[Records from a collection]
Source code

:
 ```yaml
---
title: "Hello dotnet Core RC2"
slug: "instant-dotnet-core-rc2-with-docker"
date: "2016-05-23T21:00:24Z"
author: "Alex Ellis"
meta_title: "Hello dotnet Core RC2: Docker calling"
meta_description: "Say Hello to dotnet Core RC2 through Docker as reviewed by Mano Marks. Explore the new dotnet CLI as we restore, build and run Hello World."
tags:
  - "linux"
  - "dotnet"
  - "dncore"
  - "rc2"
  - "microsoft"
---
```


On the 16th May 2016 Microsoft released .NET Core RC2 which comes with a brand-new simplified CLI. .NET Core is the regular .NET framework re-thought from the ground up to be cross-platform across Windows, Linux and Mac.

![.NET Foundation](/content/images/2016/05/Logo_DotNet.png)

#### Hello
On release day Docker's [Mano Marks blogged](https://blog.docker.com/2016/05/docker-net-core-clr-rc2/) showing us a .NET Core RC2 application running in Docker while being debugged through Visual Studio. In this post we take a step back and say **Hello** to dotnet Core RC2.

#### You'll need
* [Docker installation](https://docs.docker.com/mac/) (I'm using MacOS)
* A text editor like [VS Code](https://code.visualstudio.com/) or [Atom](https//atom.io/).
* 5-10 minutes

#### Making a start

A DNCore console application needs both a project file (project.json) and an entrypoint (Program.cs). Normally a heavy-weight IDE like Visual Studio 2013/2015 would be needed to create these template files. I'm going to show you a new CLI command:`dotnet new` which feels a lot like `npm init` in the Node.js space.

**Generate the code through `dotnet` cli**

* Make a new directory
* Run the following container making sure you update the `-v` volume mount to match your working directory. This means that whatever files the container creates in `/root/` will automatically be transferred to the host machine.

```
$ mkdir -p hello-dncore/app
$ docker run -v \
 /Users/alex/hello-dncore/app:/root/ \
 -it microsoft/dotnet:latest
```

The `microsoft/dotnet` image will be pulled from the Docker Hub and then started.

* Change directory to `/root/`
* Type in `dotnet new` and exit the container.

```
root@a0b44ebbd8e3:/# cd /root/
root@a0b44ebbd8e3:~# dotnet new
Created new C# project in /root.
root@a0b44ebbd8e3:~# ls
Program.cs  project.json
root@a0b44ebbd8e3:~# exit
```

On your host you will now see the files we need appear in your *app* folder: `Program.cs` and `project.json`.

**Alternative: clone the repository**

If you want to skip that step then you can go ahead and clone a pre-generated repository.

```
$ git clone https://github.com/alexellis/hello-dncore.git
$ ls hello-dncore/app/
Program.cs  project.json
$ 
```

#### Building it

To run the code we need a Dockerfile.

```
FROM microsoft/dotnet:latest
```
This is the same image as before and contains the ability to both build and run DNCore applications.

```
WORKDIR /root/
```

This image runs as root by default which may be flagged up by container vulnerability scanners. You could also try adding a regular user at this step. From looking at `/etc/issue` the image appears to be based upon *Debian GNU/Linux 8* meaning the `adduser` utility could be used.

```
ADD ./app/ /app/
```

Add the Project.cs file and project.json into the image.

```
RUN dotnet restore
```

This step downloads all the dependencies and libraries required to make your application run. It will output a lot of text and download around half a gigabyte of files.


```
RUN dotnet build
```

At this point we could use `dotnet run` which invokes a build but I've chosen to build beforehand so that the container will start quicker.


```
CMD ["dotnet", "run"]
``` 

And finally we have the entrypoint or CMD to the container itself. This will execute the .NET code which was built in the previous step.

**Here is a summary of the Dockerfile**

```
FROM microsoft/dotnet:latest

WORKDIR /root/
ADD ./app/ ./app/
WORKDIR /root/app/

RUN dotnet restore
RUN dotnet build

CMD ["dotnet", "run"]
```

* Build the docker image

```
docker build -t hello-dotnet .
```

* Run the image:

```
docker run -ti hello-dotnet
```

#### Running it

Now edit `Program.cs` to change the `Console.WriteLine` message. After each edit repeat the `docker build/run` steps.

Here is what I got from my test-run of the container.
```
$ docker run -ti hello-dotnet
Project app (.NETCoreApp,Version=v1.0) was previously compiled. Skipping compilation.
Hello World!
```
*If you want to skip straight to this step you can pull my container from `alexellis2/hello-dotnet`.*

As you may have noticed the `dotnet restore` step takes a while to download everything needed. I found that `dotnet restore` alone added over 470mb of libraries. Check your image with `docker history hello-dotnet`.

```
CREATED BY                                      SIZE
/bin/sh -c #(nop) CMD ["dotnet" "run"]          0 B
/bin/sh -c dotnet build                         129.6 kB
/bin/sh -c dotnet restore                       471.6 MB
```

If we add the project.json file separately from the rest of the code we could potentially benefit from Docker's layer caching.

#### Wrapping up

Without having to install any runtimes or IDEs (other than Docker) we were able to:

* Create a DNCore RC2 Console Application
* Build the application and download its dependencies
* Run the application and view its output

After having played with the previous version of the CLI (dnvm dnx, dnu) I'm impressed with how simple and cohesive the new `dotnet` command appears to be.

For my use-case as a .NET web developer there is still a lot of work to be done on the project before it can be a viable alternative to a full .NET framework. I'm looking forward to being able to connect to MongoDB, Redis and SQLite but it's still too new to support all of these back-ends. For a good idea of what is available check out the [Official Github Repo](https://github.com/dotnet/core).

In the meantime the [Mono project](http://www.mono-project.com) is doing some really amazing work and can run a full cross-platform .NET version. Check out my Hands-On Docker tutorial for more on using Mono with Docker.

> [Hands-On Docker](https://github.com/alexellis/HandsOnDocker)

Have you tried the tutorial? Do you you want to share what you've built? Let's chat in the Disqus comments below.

> _EXERCISE GOAL_
A copy of each line above that holds the word "directory" is the expected answer.

> _SOLUTION FOR THIS TASK_
* Make a new directory
* Run the following container making sure you update the `-v` volume mount to match your working directory. This means that whatever files the container creates in `/root/` will automatically be transferred to the host machine.
* Change directory to `/root/`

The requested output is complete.